Ulrich fit un clin d'œil au garçon et plongea dans sa tasse de café. Après un moment, Potter s'exprima, semblant réfléchir à haute voix.

— Je ne suis pas sûr. J'ai l'impression que peu importe quel métier je choisirais le monde sorcier s'attendra à ce que je fasse autre chose. Qu'on me demandera toujours de… enfin vous savez…

Pauvre gamin. Sa vie lui a été dictée et il ne s'imagine même plus capable de liberté.

Ulrich perdit son sourire mais se força à rester optimiste en expliquant.

— Les gens autour de nous essayent toujours de penser à notre place ce qui serait le mieux pour nous. Ils jugent nos actes et parfois on a l'impression que quoi qu'on fasse, ils seront déçus. Je pense qu'il ne faut pas y prêter attention. Peut-être que le monde sorcier écrira deux ou trois articles si vous devenez… palefrenier dans une écurie à Hippogriffes ! Mais ils se lasseront bien vite et un jour ils ne penseront plus à Harry Potter le Survivant mais à Harry Potter le palefrenier et tout sera pour le mieux.

Le Maître des potions fit disparaître sa tasse et se leva avec le sourire.
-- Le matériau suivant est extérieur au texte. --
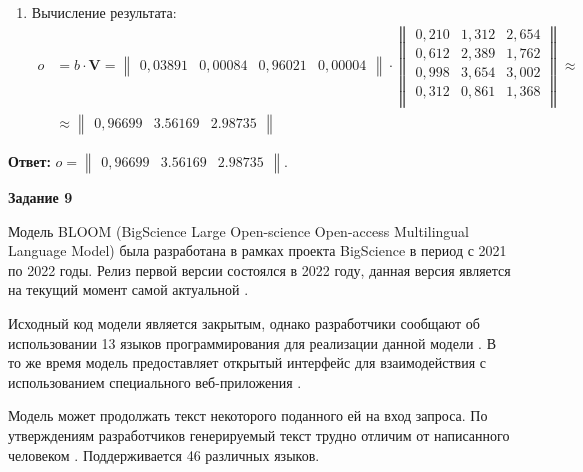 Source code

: \documentclass[12pt, a4paper]{extarticle}
\newenvironment*{dummyenv}{}{}
\newcommand{\mysection}[1]{
    \addcontentsline{toc}{section}{#1}
    \begin{dummyenv}
        \bfseries\large #1
    \end{dummyenv}
}
\newcommand{\Answer}[1]{\textbf{Ответ:} #1 \\}
\begin{document}
\begin{enumerate}
    \item Вычисление результата:
        \begin{equation}
        \begin{split}
            o & = b \cdot \mathbf{V} = 
                \begin{Vmatrix}
                    0,03891 & 0,00084 & 0,96021 & 0,00004
                \end{Vmatrix}
                \cdot
                \begin{Vmatrix}
                    0,210 & 1,312 & 2,654 \\
                    0,612 & 2,389 & 1,762 \\
                    0,998 & 3,654 & 3,002 \\
                    0,312 & 0,861 & 1,368 \\
                \end{Vmatrix} \approx \\
            & \approx
                \begin{Vmatrix}
                    0,96699 & 3.56169 & 2.98735
                \end{Vmatrix}
        \end{split}
        \end{equation}
\end{enumerate}

\Answer{$o = \begin{Vmatrix} 0,96699 & 3.56169 & 2.98735 \end{Vmatrix}$.}

\mysection{Задание 9}

Модель BLOOM (BigScience Large Open-science Open-access Multilingual Language Model) была разработана
в рамках проекта BigScience в период с 2021 по 2022 годы. Релиз первой версии состоялся в 2022 году,
данная версия является на текущий момент самой актуальной \cite{bib:bloom-hf}.

Исходный код модели является закрытым, однако разработчики сообщают об использовании 13 языков программирования
для реализации данной модели \cite{bib:what-to-tarin}. В то же время модель предоставляет открытый
интерфейс для взаимодействия с использованием специального веб-приложения \cite{bib:bloom-hf}.

Модель может продолжать текст некоторого поданного ей на вход запроса. По утверждениям разработчиков
генерируемый текст трудно отличим от написанного человеком \cite{bib:bloom-hf}. Поддерживается 46
различных языков.
\end{document}
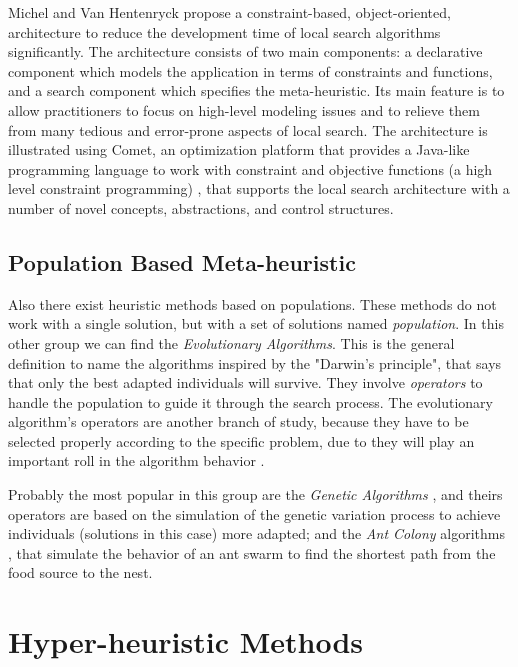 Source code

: Michel and Van Hentenryck \cite{Michel2002} propose a constraint-based, object-oriented, architecture to reduce the development time of local search algorithms significantly. The architecture consists of two main components: a declarative component which models the application in terms of constraints and functions, and a search component which specifies the meta-heuristic. Its main feature is to allow practitioners to focus on high-level modeling issues and to relieve them from many tedious and error-prone aspects of local search. The architecture is illustrated using {\sc Comet}, an optimization platform that provides a Java-like programming language to work with constraint and objective functions (a high level constraint programming) \cite{Comet, Michel2005}, that supports the local search architecture with a number of novel concepts, abstractions, and control structures.

\subsection{Population Based Meta-heuristic}

Also there exist heuristic methods based on populations. These methods do not work with a single solution, but with a set of solutions named {\it population}. In this other group we can find the {\it Evolutionary Algorithms}. This is the general definition to name the algorithms inspired by the "Darwin's principle", that says that only the best adapted individuals will survive. They involve {\it operators} to handle the population to guide it through the search process. The evolutionary algorithm's operators are another branch of study, because they have to be selected properly according to the specific problem, due to they will play an important roll in the algorithm behavior \cite{Maturana2012}. 

Probably the most popular in this group are the {\it Genetic Algorithms} \cite{Reeves2010}, and theirs operators are based on the simulation of the genetic variation  process to achieve individuals (solutions in this case) more adapted; and the {\it Ant Colony} algorithms \cite{Dorigo2010}, that simulate the behavior of an ant swarm to find the shortest path from the food source to the nest.

\section{Hyper-heuristic Methods}
\label{sec:hyper}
Époussetant la poussière invisible sur sa robe aux motifs extravagants et il les quitta en concluant.

— On affronte tous ces questions et ces problèmes un jour ou l'autre. Ne vous tracassez pas trop avec ça. L'important c'est de faire les choses pas à pas et de s'écouter. Et vous verrez, vous aurez mon âge en un clin d'œil et vous pourrez regarder le passé avec nostalgie.

— Vous n'êtes pas aussi vieux que ça.

Ulrich trouva la réplique particulièrement amusante.

— C'est vrai, je compte bien vivre deux siècles au moins ! D'ici là, je file préparer mes affaires pour la relève, Severus ne devrait pas tarder à rentrer.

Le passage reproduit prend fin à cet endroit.